- _Task to complete_:
Below are records to write out exactly; drop the pictures when you do.

- _Given data_:
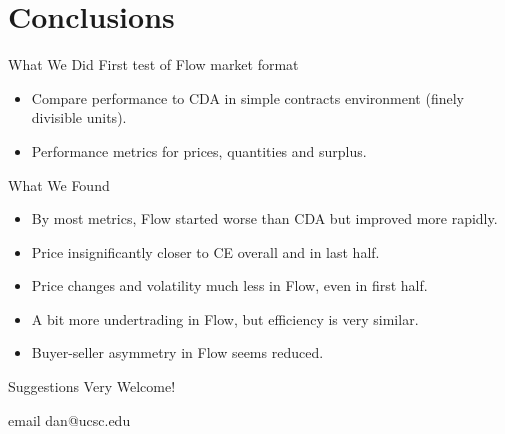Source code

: \documentclass[10pt]{beamer}
\begin{document}
\section{Conclusions}

\begin{frame}{What We Did}
First test of Flow market format
\begin{itemize}
\item Compare performance to CDA in simple contracts environment (finely divisible units). %
\item Performance metrics for prices, quantities and surplus. 
   
    \end{itemize} 
\end{frame}

\begin{frame}{What We Found}
\begin{itemize}
\item By most metrics, Flow started worse than CDA but improved more rapidly.
\item Price insignificantly closer to CE overall and in last half. %
\item Price changes and volatility much less in Flow, even in first half.  %
\item A bit more undertrading in Flow, but efficiency is very similar.
\item Buyer-seller asymmetry in Flow seems reduced.%
    \end{itemize} 

\vspace{.4in}

{\huge Suggestions Very Welcome!}

email dan@ucsc.edu
\end{frame}
\end{document}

- _Reply_:
Source code

: \documentclass[10pt]{beamer}
\begin{document}
\section{Conclusions}

\begin{frame}{What We Did}
First test of Flow market format
\begin{itemize}
\item Compare performance to CDA in simple contracts environment (finely divisible units). %
\item Performance metrics for prices, quantities and surplus. 
   
    \end{itemize} 
\end{frame}

\begin{frame}{What We Found}
\begin{itemize}
\item By most metrics, Flow started worse than CDA but improved more rapidly.
\item Price insignificantly closer to CE overall and in last half. %
\item Price changes and volatility much less in Flow, even in first half.  %
\item A bit more undertrading in Flow, but efficiency is very similar.
\item Buyer-seller asymmetry in Flow seems reduced.%
    \end{itemize} 

\vspace{.4in}

{\huge Suggestions Very Welcome!}

email dan@ucsc.edu
\end{frame}
\end{document}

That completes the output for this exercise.